Seit Herbst letzten Jahres steht bei mir eine
SPARCstation IPC im Regal, die mir
Hanno freundlicherweise überlassen hatte. Erste Wiederbelebungsversuche waren seinerzeit daran gescheitert, daß die Framebuffer von Sun "composite sync" (nicht, wie immer wieder behauptet wird, "sync on green"!) verwenden, was mein VGA-Monitor nicht versteht. Zudem sind die seriellen Schnittstellen als Mini-DIN8 ausgeführt, und ich hatte kein passendes Kabel.
Das Kabel gab es nun beim
üblichen Verdächtigen für kleines Geld, und somit wurde am Wochenende ein erneuter Versuch gestartet. Gleich beim ersten Booten zeigte sich dann auch, warum auf dem Ethernet-Port vorher keine Aktivität zu verzeichnen war: Das NVRAM (manchmal auch IDPROM genannt) hatte seine Inhalte vergessen, da die integrierte Batterie mittlerweile den Geist aufgegeben hatte. Gottseidank gibt es im Web
FAQs zu diesem Problem, und nach etwas Tipparbeit bootete die Sun wieder. Der Nachmittag ging dann mit dem Aufsetzen diverser Dienste (RARP, Bootparm, TFTP) und dem Auspacken eines älteren
NetBSD-Releases herum (NetBSD läuft ja bekanntlich auf allem, vom Großrechner bis zum Toaster), und gegen Abend dann das Erfolgserlebnis: Die IPC bootete den NetBSD-Kernel vom Netz.

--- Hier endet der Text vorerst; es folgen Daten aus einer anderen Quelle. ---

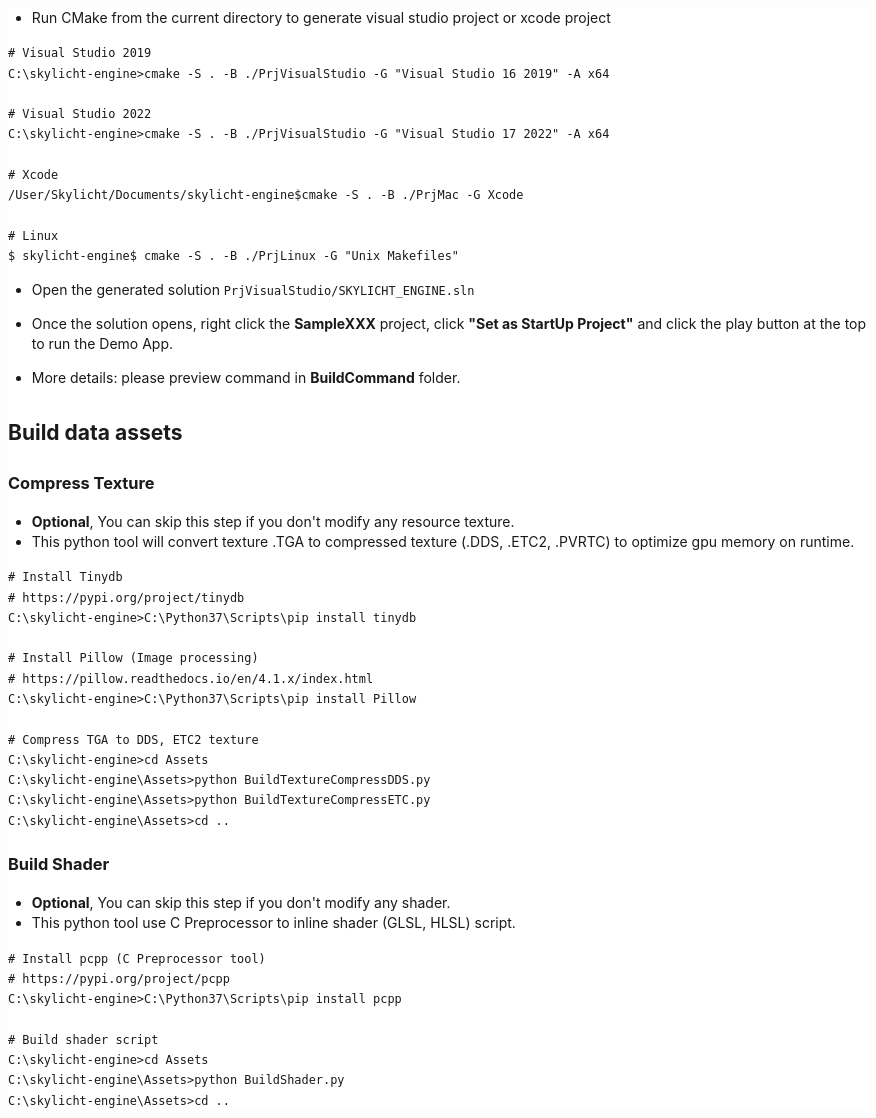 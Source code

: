 -   Run CMake from the current directory to generate visual studio project or xcode project
```Shell
# Visual Studio 2019
C:\skylicht-engine>cmake -S . -B ./PrjVisualStudio -G "Visual Studio 16 2019" -A x64

# Visual Studio 2022
C:\skylicht-engine>cmake -S . -B ./PrjVisualStudio -G "Visual Studio 17 2022" -A x64

# Xcode
/User/Skylicht/Documents/skylicht-engine$cmake -S . -B ./PrjMac -G Xcode 

# Linux
$ skylicht-engine$ cmake -S . -B ./PrjLinux -G "Unix Makefiles"
```
-   Open the generated solution `PrjVisualStudio/SKYLICHT_ENGINE.sln`

-   Once the solution opens, right click the **SampleXXX** project, click **"Set as StartUp Project"** and click the play button at the top to run the Demo App.

-   More details: please preview command in **BuildCommand** folder.

## Build data assets
 
### Compress Texture
-   **Optional**, You can skip this step if you don't modify any resource texture.
-   This python tool will convert texture .TGA to compressed texture (.DDS, .ETC2, .PVRTC) to optimize gpu memory on runtime.
```Shell
# Install Tinydb
# https://pypi.org/project/tinydb
C:\skylicht-engine>C:\Python37\Scripts\pip install tinydb

# Install Pillow (Image processing)
# https://pillow.readthedocs.io/en/4.1.x/index.html
C:\skylicht-engine>C:\Python37\Scripts\pip install Pillow

# Compress TGA to DDS, ETC2 texture
C:\skylicht-engine>cd Assets    
C:\skylicht-engine\Assets>python BuildTextureCompressDDS.py
C:\skylicht-engine\Assets>python BuildTextureCompressETC.py
C:\skylicht-engine\Assets>cd ..
```
### Build Shader
-   **Optional**, You can skip this step if you don't modify any shader.
-   This python tool use C Preprocessor to inline shader (GLSL, HLSL) script.
```Shell
# Install pcpp (C Preprocessor tool)
# https://pypi.org/project/pcpp
C:\skylicht-engine>C:\Python37\Scripts\pip install pcpp

# Build shader script
C:\skylicht-engine>cd Assets
C:\skylicht-engine\Assets>python BuildShader.py
C:\skylicht-engine\Assets>cd ..
```
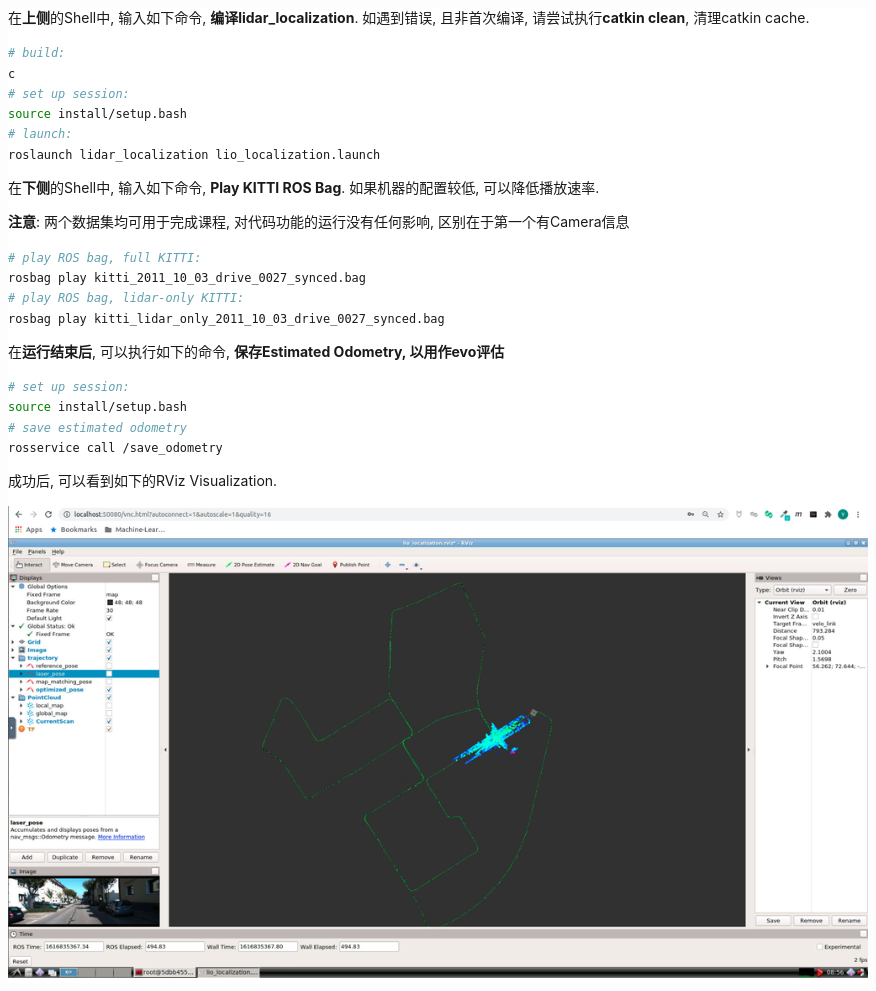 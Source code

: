 在**上侧**的Shell中, 输入如下命令, **编译lidar_localization**. 如遇到错误, 且非首次编译, 请尝试执行**catkin clean**, 清理catkin cache.

```bash
# build:
c
# set up session:
source install/setup.bash
# launch:
roslaunch lidar_localization lio_localization.launch
```

在**下侧**的Shell中, 输入如下命令, **Play KITTI ROS Bag**. 如果机器的配置较低, 可以降低播放速率.

**注意**: 两个数据集均可用于完成课程, 对代码功能的运行没有任何影响, 区别在于第一个有Camera信息

```bash
# play ROS bag, full KITTI:
rosbag play kitti_2011_10_03_drive_0027_synced.bag
# play ROS bag, lidar-only KITTI:
rosbag play kitti_lidar_only_2011_10_03_drive_0027_synced.bag
```

在**运行结束后**, 可以执行如下的命令, **保存Estimated Odometry, 以用作evo评估**

```bash
# set up session:
source install/setup.bash
# save estimated odometry
rosservice call /save_odometry
```

成功后, 可以看到如下的RViz Visualization.

<img src="doc/images/demo.png" alt="LIO Localization Demo" width="100%">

Jetzt muß ich erstmal einen widerspenstigen DHCP-Server in meinem LAN zähmen, und dann folgt Teil 2: Booten des Gesamtsystems. Leider scheint die integrierte Platte tot zu sein, mal sehen, ob ich noch irgendwo eine kleine SCSI-Platte auftreiben kann. Bis dahin muß phoenix halt erstmal vom Netz booten. Ein neuer IDPROM-Chip ist wahrscheinlich auch fällig. Irgendwann einmal soll die Kiste mit einer Quad-Ethernetkarte Router für das Wohnungs-LAN spielen, aber bis dahin ist noch ein weiter Weg.
(Zum Namen: "Phoenix" ist der Sun-interne Codename für die IPC gewesen. Eigentlich vergebe ich ja keine Rechnernamen doppelt, und phoenix war mal ein DSL-Router aus einem ausgemusterten 486er, aber das ursprünglich vorgesehene "crow" habe ich dann doch nicht übers Herz gebracht.)